In summary, there are three changes:

    1. An optional simplified classification structure
    2. An ability for an employer and senior employee (eg Supervisor, Head Chef, etc) to agree to pay a higher flat rate of pay, instead of overtime or penalty rates for up to 57 hours per week (the “Exemption Rate”);
    3. An ability for employers and employees to agree to pay a flat allowance rate, in substitute for allowances that arise under the Restaurant Award (the “Substitute Allowance”).

 

The Fair Work Commission’s decision includes a draft determination setting out the wording of the new clauses which will be finalised shortly, but no significant amendments are anticipated.

We explain the operation of the new provisions below.

 

A simplified classification structure

From 11 August 2021, employers can choose to “opt in” to a simplified classification structure. Unlike the other changes detailed below, this does not depend on employees agreeing to the change.
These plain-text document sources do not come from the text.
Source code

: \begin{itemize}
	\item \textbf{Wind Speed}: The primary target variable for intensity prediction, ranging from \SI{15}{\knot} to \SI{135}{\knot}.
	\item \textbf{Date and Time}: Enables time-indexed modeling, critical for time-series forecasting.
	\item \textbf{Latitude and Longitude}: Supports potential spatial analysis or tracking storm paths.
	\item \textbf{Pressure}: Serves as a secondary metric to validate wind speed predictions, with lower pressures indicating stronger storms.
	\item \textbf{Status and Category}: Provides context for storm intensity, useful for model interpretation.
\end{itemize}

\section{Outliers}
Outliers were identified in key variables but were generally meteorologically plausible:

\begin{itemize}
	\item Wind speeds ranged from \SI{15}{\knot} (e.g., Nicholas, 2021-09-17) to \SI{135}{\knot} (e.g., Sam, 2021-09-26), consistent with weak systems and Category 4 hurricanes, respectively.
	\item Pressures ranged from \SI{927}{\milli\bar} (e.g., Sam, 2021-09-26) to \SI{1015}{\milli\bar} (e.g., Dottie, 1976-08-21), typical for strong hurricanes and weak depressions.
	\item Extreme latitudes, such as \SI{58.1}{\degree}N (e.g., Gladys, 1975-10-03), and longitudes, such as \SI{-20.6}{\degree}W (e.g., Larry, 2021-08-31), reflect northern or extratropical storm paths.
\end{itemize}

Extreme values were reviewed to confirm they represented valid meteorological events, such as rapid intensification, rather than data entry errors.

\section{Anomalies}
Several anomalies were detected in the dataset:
If the employer chooses to use the simplified classification structure, it must do so for all relevant employees (it cannot just “cherry pick” the employees it wishes it to apply to). The simplified classification structure applies to any employee above the current “Introductory Level” in the Food and Beverage and Kitchen streams, employees at the Introductory Level will be unaffected by an employer choosing to implement the new classification structure.
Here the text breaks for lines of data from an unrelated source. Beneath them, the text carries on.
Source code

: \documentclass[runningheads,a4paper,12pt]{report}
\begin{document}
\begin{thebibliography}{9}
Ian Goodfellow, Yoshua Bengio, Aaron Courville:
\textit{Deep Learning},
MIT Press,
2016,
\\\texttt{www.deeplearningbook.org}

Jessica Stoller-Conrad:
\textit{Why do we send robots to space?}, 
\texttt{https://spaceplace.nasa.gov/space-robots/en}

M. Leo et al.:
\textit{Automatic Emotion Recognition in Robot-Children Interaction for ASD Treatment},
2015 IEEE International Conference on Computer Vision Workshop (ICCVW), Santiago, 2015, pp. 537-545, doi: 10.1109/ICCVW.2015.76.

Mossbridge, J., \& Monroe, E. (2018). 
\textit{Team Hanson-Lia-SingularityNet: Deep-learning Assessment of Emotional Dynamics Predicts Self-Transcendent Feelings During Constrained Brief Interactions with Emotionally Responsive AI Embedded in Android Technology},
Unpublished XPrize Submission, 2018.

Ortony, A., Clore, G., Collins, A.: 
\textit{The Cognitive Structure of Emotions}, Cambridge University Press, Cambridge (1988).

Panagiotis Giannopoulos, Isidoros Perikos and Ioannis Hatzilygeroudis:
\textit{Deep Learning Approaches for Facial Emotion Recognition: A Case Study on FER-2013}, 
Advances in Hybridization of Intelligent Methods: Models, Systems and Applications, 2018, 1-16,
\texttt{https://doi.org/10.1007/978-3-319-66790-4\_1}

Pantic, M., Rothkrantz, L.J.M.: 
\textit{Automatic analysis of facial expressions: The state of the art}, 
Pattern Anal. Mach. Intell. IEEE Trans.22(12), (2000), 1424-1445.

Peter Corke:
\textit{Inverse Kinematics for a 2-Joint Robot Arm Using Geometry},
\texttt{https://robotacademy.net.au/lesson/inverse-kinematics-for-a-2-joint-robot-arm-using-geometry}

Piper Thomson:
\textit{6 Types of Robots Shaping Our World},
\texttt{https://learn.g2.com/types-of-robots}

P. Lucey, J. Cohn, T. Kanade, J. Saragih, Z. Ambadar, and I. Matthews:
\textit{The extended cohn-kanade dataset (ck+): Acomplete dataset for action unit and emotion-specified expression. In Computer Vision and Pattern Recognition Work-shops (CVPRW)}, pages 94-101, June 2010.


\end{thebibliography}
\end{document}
The simplified classification structure is as follows:

 

AA.2 Restaurant/Café Worker Grade 1

AA.2.1 Means an employee who is engaged in any of the following:

(a) picking up glasses; or

(b) providing general assistance to food and beverage attendants of a higher classification not including service to customers; or

(c) removing food plates; or

(d) setting or wiping down tables; or

(e) cleaning and tidying associated areas; or

(f) receiving money; or

(g) cooking breakfasts and snacks, baking, pastry cooking or butchering; or

(h) general cleaning duties within a kitchen or food preparation area and scullery, including cleaning cooking and general utensils used in a kitchen and restaurant; or

(i) assisting employees who are cooking; or

(j) assembling and preparing ingredients for cooking; or

(k) general pantry duties.

 

AA.2.2 In addition to the duties set out in AA.2.1, means an employee who has not achieved the appropriate level of training and who is engaged in any of the following:

(a) supplying, dispensing or mixing liquor; or

(b) assisting in the cellar; or

(c) undertaking general waiting duties for food or beverages, including cleaning tables; or

(d) receiving money; or

(e) attending a snack bar; or

(f) performing delivery duties; or

(g) taking reservations and greeting and seating guests.

 

AA.2.3 In addition to the duties set out in AA.2.1 and AA.2.2, means an employee who has the appropriate level of training, and who is engaged in specialised non-cooking duties in a kitchen or food preparation area.

 

AA.3 Restaurant/Café Worker Grade 2

AA.3.1 Means an employee who has the appropriate level of training and is engaged in any of the following:

(a) supplying, dispensing or mixing liquor; or

(b) assisting in the cellar; or

(c) undertaking general waiting duties for both food and liquor, including cleaning tables; or

(d) receiving money; or

(e) assisting in the training and supervision of food and beverage attendants of a lower classification; or

(f) delivery duties; or

(g) taking reservations and greeting and seating guests; or

(h) cooking duties such as baking, pastry cooking or butchering.

 

AA.3.2 In addition to the duties set out in AA.3.1, means an employee who has the appropriate level of training, which may include a supervisory course, and who has responsibility for the supervision, training and co-ordination of kitchen attendants of a lower classification.

 

AA.4 Restaurant/Café Worker Grade 3

AA.4.1 Means an employee who has the appropriate level of training, which can include a supervisory course, who:

(a) carries out specialised skilled duties in a fine dining room or a restaurant; or

(b) has responsibility for the supervision, training and co-ordination of food and beverage staff or for stock control for one or more bars.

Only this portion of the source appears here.